▸ Stored items from a collection:
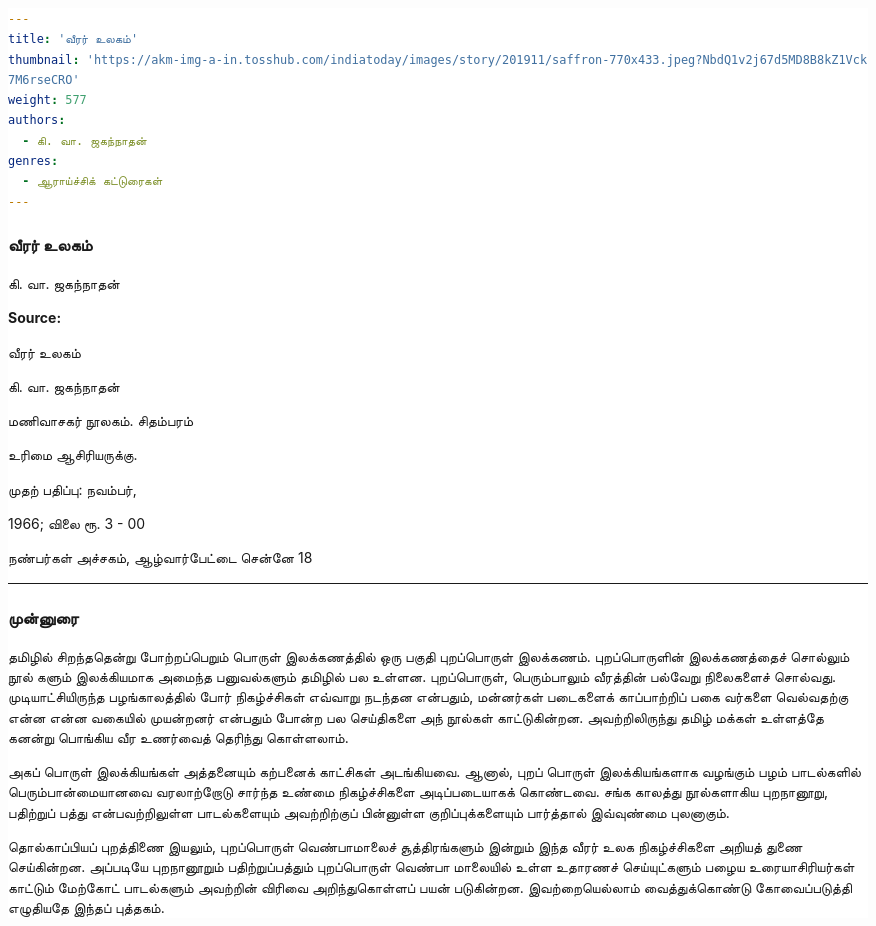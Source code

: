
 ```yaml
---
title: 'வீரர் உலகம்'
thumbnail: 'https://akm-img-a-in.tosshub.com/indiatoday/images/story/201911/saffron-770x433.jpeg?NbdQ1v2j67d5MD8B8kZ1Vck7M6rseCRO'
weight: 577
authors:
  - கி. வா. ஜகந்நாதன்
genres:
  - ஆராய்ச்சிக் கட்டுரைகள்
---
```


### வீரர் உலகம்  

கி. வா. ஜகந்நாதன்  

  

**Source:**  

வீரர் உலகம்  

கி. வா. ஜகந்நாதன்  

மணிவாசகர் நூலகம். சிதம்பரம்  

உரிமை ஆசிரியருக்கு.  

முதற் பதிப்பு: நவம்பர்,

 1966; விலை ரூ. 3 - 00  

நண்பர்கள் அச்சகம், ஆழ்வார்பேட்டை சென்னே 18  

---------------  

  

### முன்னுரை  

  

தமிழில் சிறந்ததென்று போற்றப்பெறும் பொருள் இலக்கணத்தில் ஒரு பகுதி புறப்பொருள் இலக்கணம். புறப்பொருளின் இலக்கணத்தைச் சொல்லும் நூல் களும் இலக்கியமாக அமைந்த பனுவல்களும் தமிழில் பல உள்ளன. புறப்பொருள், பெரும்பாலும் வீரத்தின் பல்வேறு நிலைகளைச் சொல்வது. முடியாட்சியிருந்த பழங்காலத்தில் போர் நிகழ்ச்சிகள் எவ்வாறு நடந்தன என்பதும், மன்னர்கள் படைகளைக் காப்பாற்றிப் பகை வர்களை வெல்வதற்கு என்ன என்ன வகையில் முயன்றனர் என்பதும் போன்ற பல செய்திகளை அந் நூல்கள் காட்டுகின்றன. அவற்றிலிருந்து தமிழ் மக்கள் உள்ளத்தே கனன்று பொங்கிய வீர உணர்வைத் தெரிந்து கொள்ளலாம்.  

அகப் பொருள் இலக்கியங்கள் அத்தனையும் கற்பனைக் காட்சிகள் அடங்கியவை. ஆனால், புறப் பொருள் இலக்கியங்களாக வழங்கும் பழம் பாடல்களில் பெரும்பான்மையானவை வரலாற்றோடு சார்ந்த உண்மை நிகழ்ச்சிகளை அடிப்படையாகக் கொண்டவை. சங்க காலத்து நூல்களாகிய புறநானூறு, பதிற்றுப் பத்து என்பவற்றிலுள்ள பாடல்களையும் அவற்றிற்குப் பின்னுள்ள குறிப்புக்களையும் பார்த்தால் இவ்வுண்மை புலனாகும்.  

தொல்காப்பியப் புறத்திணை இயலும், புறப்பொருள் வெண்பாமாலைச் சூத்திரங்களும் இன்றும் இந்த வீரர் உலக நிகழ்ச்சிகளை அறியத் துணை செய்கின்றன. அப்படியே புறநானூறும் பதிற்றுப்பத்தும் புறப்பொருள் வெண்பா மாலையில் உள்ள உதாரணச் செய்யுட்களும் பழைய உரையாசிரியர்கள் காட்டும் மேற்கோட் பாடல்களும் அவற்றின் விரிவை அறிந்துகொள்ளப் பயன் படுகின்றன. இவற்றையெல்லாம் வைத்துக்கொண்டு கோவைப்படுத்தி எழுதியதே இந்தப் புத்தகம்.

▸ EXERCISE AIM: With the pictures left out, restate word for word every line of the data above, from the first down to the line that contains "மணிவாசகர் நூலகம். சிதம்பரம்".

▸ SOLVED PROBLEM:
Source code

:
 ```yaml
---
title: 'வீரர் உலகம்'
thumbnail: 'https://akm-img-a-in.tosshub.com/indiatoday/images/story/201911/saffron-770x433.jpeg?NbdQ1v2j67d5MD8B8kZ1Vck7M6rseCRO'
weight: 577
authors:
  - கி. வா. ஜகந்நாதன்
genres:
  - ஆராய்ச்சிக் கட்டுரைகள்
---
```


### வீரர் உலகம்  

கி. வா. ஜகந்நாதன்  

  

**Source:**  

வீரர் உலகம்  

கி. வா. ஜகந்நாதன்  

மணிவாசகர் நூலகம். சிதம்பரம்  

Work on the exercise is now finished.